Coping - Martin Seligman
“How you handle adversity in the workplace tends to have much more impact on your career than how you handle the good stuff.”
Title: President
Company: American Psychological Association
Location: Philadelphia
Age: 56
What do National League baseball teams that rally to win late-inning games have in common with highly productive workers? According to Martin Seligman, president of the American Psychological Association, professor of psychology at the University of Pennsylvania, and author of “Learned Optimism: How to Change Your Mind and Your Life” (Pocket Books, 1990), the answer is, quite a lot.
While studying the performance of players and managers in Major League Baseball, and of players and coaches in the National Basketball Association, Seligman found a remarkable correlation: Optimistic teams — as measured by how they talk about their performance in the sports press — play better under pressure than do pessimistic teams. For Seligman, the finding marked a new way to think about competition, work, and life. “For my whole life, the field of psychology has concentrated on correcting what’s wrong,” says Seligman. “But rather than trying to minimize what’s worst in life, we should maximize what’s best.”
Seligman developed the concept of “learned optimism” — and applied it directly to workplace productivity. “When pessimistic people run into obstacles in the workplace, in relationships, or in sports, they give up,” he says. “When optimistic people encounter obstacles, they try harder. They go the extra mile.”
What is Seligman’s advice on learning to be optimistic? Realize that when you react to adversity, you’re reacting not to an event but to how you feel about that event.
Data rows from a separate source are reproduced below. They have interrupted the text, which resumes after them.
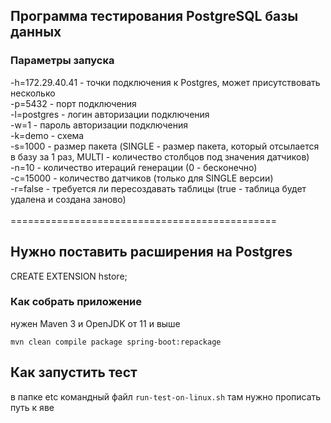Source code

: ## Программа тестирования PostgreSQL базы данных

### Параметры запуска<br/>
-h=172.29.40.41 - точки подключения к Postgres, может присутствовать несколько<br/>
-p=5432 - порт подключения<br/>
-l=postgres - логин авторизации подключения<br/>
-w=1 - пароль авторизации подключения<br/>
-k=demo - cхема <br/>
-s=1000 - размер пакета (SINGLE - размер пакета, который отсылается в базу за 1 раз, MULTI - количество столбцов под значения датчиков)<br/>
-n=10 - количество итераций генерации (0 - бесконечно)<br/>
-c=15000 - количество датчиков (только для SINGLE версии)<br/>
-r=false - требуется ли пересоздавать таблицы (true - таблица будет удалена и создана заново)<br/>
<br/>
==============================================<br/>
## Нужно поставить расширения на Postgres
CREATE EXTENSION hstore;

### Как собрать приложение
нужен Maven 3 и OpenJDK от 11 и выше
```
mvn clean compile package spring-boot:repackage 
```

## Как запустить тест
в папке etc командный файл `run-test-on-linux.sh`
там нужно прописать путь к яве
You may not be able to control what happens to you — but you do have some control over your emotions. “When adversity strikes, how you think and what you believe determine how you feel and what you do,” he says.
Optimism in difficult situations, says Seligman, not only wins close ball games — it also helps people to grow in their careers. “How you handle adversity in the workplace tends to have much more impact on your career than how you handle the good stuff,” Seligman says. “The people who know how to overcome adversity are the ones who rise to the top of the organization.”